Uma boa ocasião para valorizar
a diversidade, para identificar
ações práticas, concretas, a fim de
encorajar a variedade cultural, é a
que se oferece a São Paulo, ao planejar a festa dos seus 450 anos. No
Quarto Centenário, em 1954, eu tinha 17 anos e aproveitei o que pude das exposições no Museu de Arte, então na rua 7 de abril, das
conferências, dos ciclos de cinema,
da memorável projeção de
"Greed", no cine Marrocos. Não
me lembro, porém, de que tivesse
havido um gesto de apreço pelo
aporte de milhares de mulheres e
homens anônimos, os quais, embora falando uma Babel de línguas, conseguiram coordenar-se
para construir a cidade. É fácil assinalar o que devemos aos nomes
conhecidos: os professores europeus da USP, os italianos do Teatro Brasileiro de Comédia e do cinema, Pietro e Lina Bardi, os refugiados excepcionais como Anatol
Rosenfeld, Paulo Ronai, Otto Maria Carpeaux. Tem-se às vezes a
impressão de que o grau de cosmopolitismo já foi maior, que esses gigantes foram morrendo sem substitutos, ao passo que desapareciam também, por falta de leitores,
livrarias estrangeiras, as dezenas
de jornais em italiano e outras línguas.
É preciso, portanto, no futuro,
estimular a vinda de gente diversa, abrir o país às correntes renovadoras do universo. Ao mesmo
tempo, não se deve deixar que
morra o que já temos, a diversidade herdada da imigração. Por
exemplo, as comunidades de italianos do sul, fiéis às suas festas
tradicionais: São Vito, Achiropita,
Casaluce, San Gennaro. Falei, em
meu último artigo, de um projeto
para valorizar a memória de uma
dessas comunidades do Brás, da
qual eu mesmo sou originário, a
dos pugliesi de São Vito. A mesma
inspiração poderia impulsionar
iniciativas similares, que explorassem as histórias dos hospitais, escolas, associações beneficentes,
clubes, criados pelas antigas "colônias": os sírios e libaneses da 25 de
Março, os judeus do Bom Retiro,
os japoneses da Liberdade, os
ucranianos e lituanos do Alto da
Mooca.
Atenção igual deveria ser dedicada à migração interna, pois, de
1950 para cá, São Paulo tem sido
constantemente enriquecida por
levas provenientes sobretudo do
Nordeste, mas também do norte
do Paraná após a crise do café, do
interior em geral.
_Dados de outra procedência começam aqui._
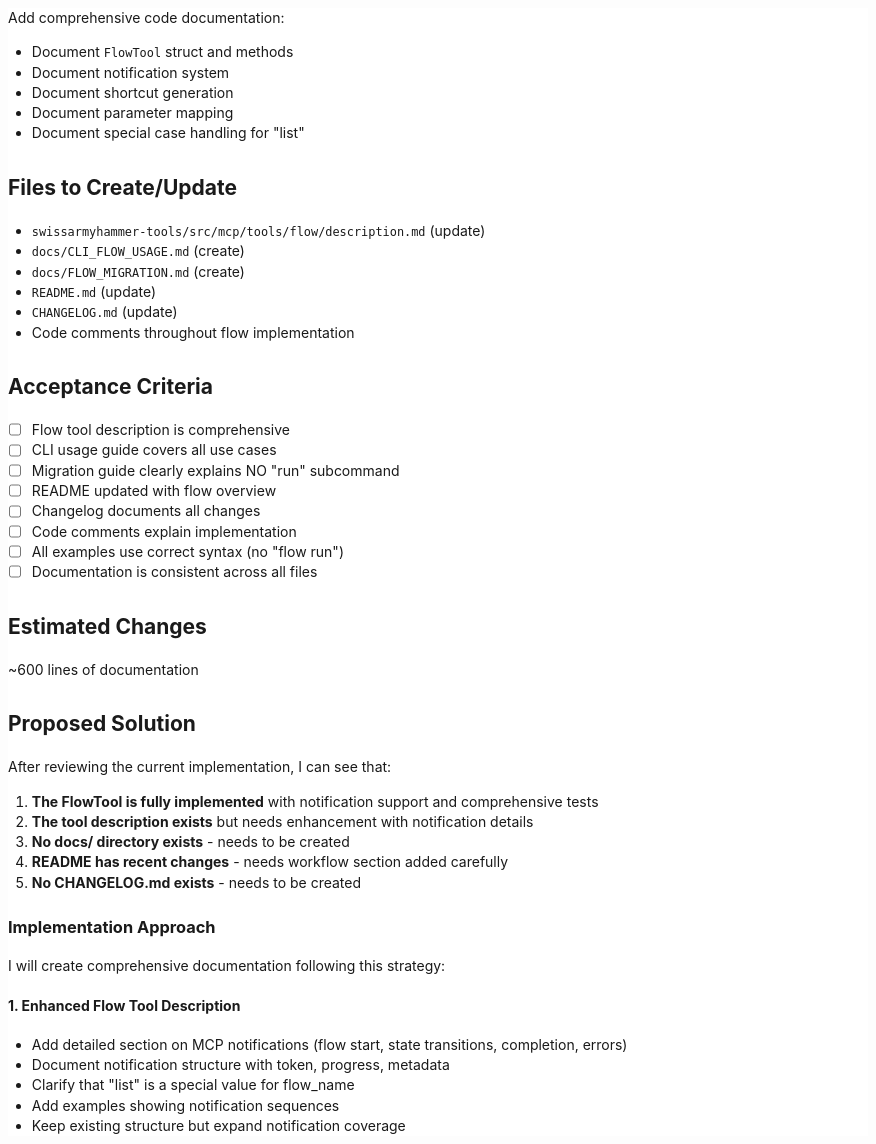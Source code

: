 Add comprehensive code documentation:

- Document `FlowTool` struct and methods
- Document notification system
- Document shortcut generation
- Document parameter mapping
- Document special case handling for "list"

## Files to Create/Update

- `swissarmyhammer-tools/src/mcp/tools/flow/description.md` (update)
- `docs/CLI_FLOW_USAGE.md` (create)
- `docs/FLOW_MIGRATION.md` (create)
- `README.md` (update)
- `CHANGELOG.md` (update)
- Code comments throughout flow implementation

## Acceptance Criteria

- [ ] Flow tool description is comprehensive
- [ ] CLI usage guide covers all use cases
- [ ] Migration guide clearly explains NO "run" subcommand
- [ ] README updated with flow overview
- [ ] Changelog documents all changes
- [ ] Code comments explain implementation
- [ ] All examples use correct syntax (no "flow run")
- [ ] Documentation is consistent across all files

## Estimated Changes

~600 lines of documentation

## Proposed Solution

After reviewing the current implementation, I can see that:

1. **The FlowTool is fully implemented** with notification support and comprehensive tests
2. **The tool description exists** but needs enhancement with notification details
3. **No docs/ directory exists** - needs to be created
4. **README has recent changes** - needs workflow section added carefully
5. **No CHANGELOG.md exists** - needs to be created

### Implementation Approach

I will create comprehensive documentation following this strategy:

#### 1. Enhanced Flow Tool Description
- Add detailed section on MCP notifications (flow start, state transitions, completion, errors)
- Document notification structure with token, progress, metadata
- Clarify that "list" is a special value for flow_name
- Add examples showing notification sequences
- Keep existing structure but expand notification coverage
Um projeto cultural desse tipo para "co-memorar", isto é, lembrar juntos, em comunidade, os 450 anos, tem de
evitar dois perigos: o do sentimentalismo nostálgico ou heróico pelo
passado morto e o estereótipo do
pitoresco falso das novelas de TV.
Os imigrantes se integraram porque se beneficiaram da mobilidade social do período áureo do crescimento e sofreram o influxo da
poderosa força assimiladora da
cultura popular brasileira. Infelizmente, ficou de fora a fonte dessa
cultura, a massa do povo pobre
que já estava aqui, que engrossou
e formou a periferia disforme dessa e de outras grandes cidades do
país.
Para não ser um mero ajuntamento de pessoas que se segregam
e se entredevoram, a cidade tem
de ser fiel à sua raiz etimológica,
"civitas", a mesma de civilização e
de cidadania. Los Angeles, de
acordo com Chandler, tinha tanta
personalidade como um desses copos de papel que se usam e jogam
fora. Outros a descreveram como
"72 subúrbios em busca de uma cidade". Queriam dizer que a alma
de uma cidade depende de sua capacidade de unir, de criar laços de
comunidade entre cidadãos
iguais. Esse é o desafio de São Paulo e do Rio, de Belo Horizonte e
Recife, de Porto Alegre e Salvador:
conciliar a abertura para o universo de fora com a integração do
mundo de dentro, derrubar pela
solidariedade os muros que separam as subculturas geradas pela
desigualdade e a miséria.
Rubens Ricupero, 66, é secretário-geral
da Unctad (Conferência das Nações Unidas sobre Comércio e Desenvolvimento),
mas expressa seus pontos de vista em
caráter pessoal. Foi ministro da Fazenda
(governo Itamar Franco).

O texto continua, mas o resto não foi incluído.